Exercise requirements. The response must reproduce every record below without alteration.

Dataset extract.

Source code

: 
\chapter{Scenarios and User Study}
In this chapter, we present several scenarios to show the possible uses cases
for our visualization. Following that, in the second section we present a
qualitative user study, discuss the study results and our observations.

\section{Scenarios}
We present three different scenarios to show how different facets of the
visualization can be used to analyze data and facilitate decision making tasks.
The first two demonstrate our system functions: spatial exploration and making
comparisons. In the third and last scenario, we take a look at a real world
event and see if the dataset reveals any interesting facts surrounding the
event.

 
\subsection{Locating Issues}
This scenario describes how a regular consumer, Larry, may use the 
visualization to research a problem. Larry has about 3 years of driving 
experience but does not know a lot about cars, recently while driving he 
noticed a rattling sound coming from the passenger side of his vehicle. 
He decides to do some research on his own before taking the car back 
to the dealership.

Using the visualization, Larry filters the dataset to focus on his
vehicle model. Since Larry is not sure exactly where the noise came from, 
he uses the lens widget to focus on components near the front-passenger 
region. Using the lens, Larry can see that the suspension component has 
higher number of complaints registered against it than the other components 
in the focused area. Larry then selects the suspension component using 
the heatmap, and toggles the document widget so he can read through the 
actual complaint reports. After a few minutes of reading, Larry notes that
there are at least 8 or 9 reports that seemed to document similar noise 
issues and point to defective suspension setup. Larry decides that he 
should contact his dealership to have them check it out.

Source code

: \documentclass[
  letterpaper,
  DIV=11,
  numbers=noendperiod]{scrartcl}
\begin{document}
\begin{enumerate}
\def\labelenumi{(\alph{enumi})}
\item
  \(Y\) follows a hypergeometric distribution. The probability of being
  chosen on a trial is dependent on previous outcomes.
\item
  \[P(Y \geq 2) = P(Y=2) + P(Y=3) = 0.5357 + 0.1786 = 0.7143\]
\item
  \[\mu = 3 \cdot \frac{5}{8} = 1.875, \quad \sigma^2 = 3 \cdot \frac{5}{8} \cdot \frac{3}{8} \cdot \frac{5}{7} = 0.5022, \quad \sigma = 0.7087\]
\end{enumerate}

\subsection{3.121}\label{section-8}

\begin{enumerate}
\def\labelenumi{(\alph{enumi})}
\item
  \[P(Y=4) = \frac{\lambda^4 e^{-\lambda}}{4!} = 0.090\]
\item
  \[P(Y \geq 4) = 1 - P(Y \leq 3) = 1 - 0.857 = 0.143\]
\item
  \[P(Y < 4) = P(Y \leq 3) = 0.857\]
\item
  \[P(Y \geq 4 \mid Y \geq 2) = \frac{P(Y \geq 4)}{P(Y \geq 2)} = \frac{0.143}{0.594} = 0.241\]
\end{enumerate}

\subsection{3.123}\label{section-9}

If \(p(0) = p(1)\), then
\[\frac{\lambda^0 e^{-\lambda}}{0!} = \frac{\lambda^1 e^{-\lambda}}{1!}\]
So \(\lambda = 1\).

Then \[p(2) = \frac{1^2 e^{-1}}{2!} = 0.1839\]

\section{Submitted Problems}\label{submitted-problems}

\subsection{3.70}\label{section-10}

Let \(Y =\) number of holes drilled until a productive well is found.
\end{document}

Solution to this task.
Source code

: 
\chapter{Scenarios and User Study}
In this chapter, we present several scenarios to show the possible uses cases
for our visualization. Following that, in the second section we present a
qualitative user study, discuss the study results and our observations.

\section{Scenarios}
We present three different scenarios to show how different facets of the
visualization can be used to analyze data and facilitate decision making tasks.
The first two demonstrate our system functions: spatial exploration and making
comparisons. In the third and last scenario, we take a look at a real world
event and see if the dataset reveals any interesting facts surrounding the
event.

 
\subsection{Locating Issues}
This scenario describes how a regular consumer, Larry, may use the 
visualization to research a problem. Larry has about 3 years of driving 
experience but does not know a lot about cars, recently while driving he 
noticed a rattling sound coming from the passenger side of his vehicle. 
He decides to do some research on his own before taking the car back 
to the dealership.

Using the visualization, Larry filters the dataset to focus on his
vehicle model. Since Larry is not sure exactly where the noise came from, 
he uses the lens widget to focus on components near the front-passenger 
region. Using the lens, Larry can see that the suspension component has 
higher number of complaints registered against it than the other components 
in the focused area. Larry then selects the suspension component using 
the heatmap, and toggles the document widget so he can read through the 
actual complaint reports. After a few minutes of reading, Larry notes that
there are at least 8 or 9 reports that seemed to document similar noise 
issues and point to defective suspension setup. Larry decides that he 
should contact his dealership to have them check it out.

Source code

: \documentclass[
  letterpaper,
  DIV=11,
  numbers=noendperiod]{scrartcl}
\begin{document}
\begin{enumerate}
\def\labelenumi{(\alph{enumi})}
\item
  \(Y\) follows a hypergeometric distribution. The probability of being
  chosen on a trial is dependent on previous outcomes.
\item
  \[P(Y \geq 2) = P(Y=2) + P(Y=3) = 0.5357 + 0.1786 = 0.7143\]
\item
  \[\mu = 3 \cdot \frac{5}{8} = 1.875, \quad \sigma^2 = 3 \cdot \frac{5}{8} \cdot \frac{3}{8} \cdot \frac{5}{7} = 0.5022, \quad \sigma = 0.7087\]
\end{enumerate}

\subsection{3.121}\label{section-8}

\begin{enumerate}
\def\labelenumi{(\alph{enumi})}
\item
  \[P(Y=4) = \frac{\lambda^4 e^{-\lambda}}{4!} = 0.090\]
\item
  \[P(Y \geq 4) = 1 - P(Y \leq 3) = 1 - 0.857 = 0.143\]
\item
  \[P(Y < 4) = P(Y \leq 3) = 0.857\]
\item
  \[P(Y \geq 4 \mid Y \geq 2) = \frac{P(Y \geq 4)}{P(Y \geq 2)} = \frac{0.143}{0.594} = 0.241\]
\end{enumerate}

\subsection{3.123}\label{section-9}

If \(p(0) = p(1)\), then
\[\frac{\lambda^0 e^{-\lambda}}{0!} = \frac{\lambda^1 e^{-\lambda}}{1!}\]
So \(\lambda = 1\).

Then \[p(2) = \frac{1^2 e^{-1}}{2!} = 0.1839\]

\section{Submitted Problems}\label{submitted-problems}

\subsection{3.70}\label{section-10}

Let \(Y =\) number of holes drilled until a productive well is found.
\end{document}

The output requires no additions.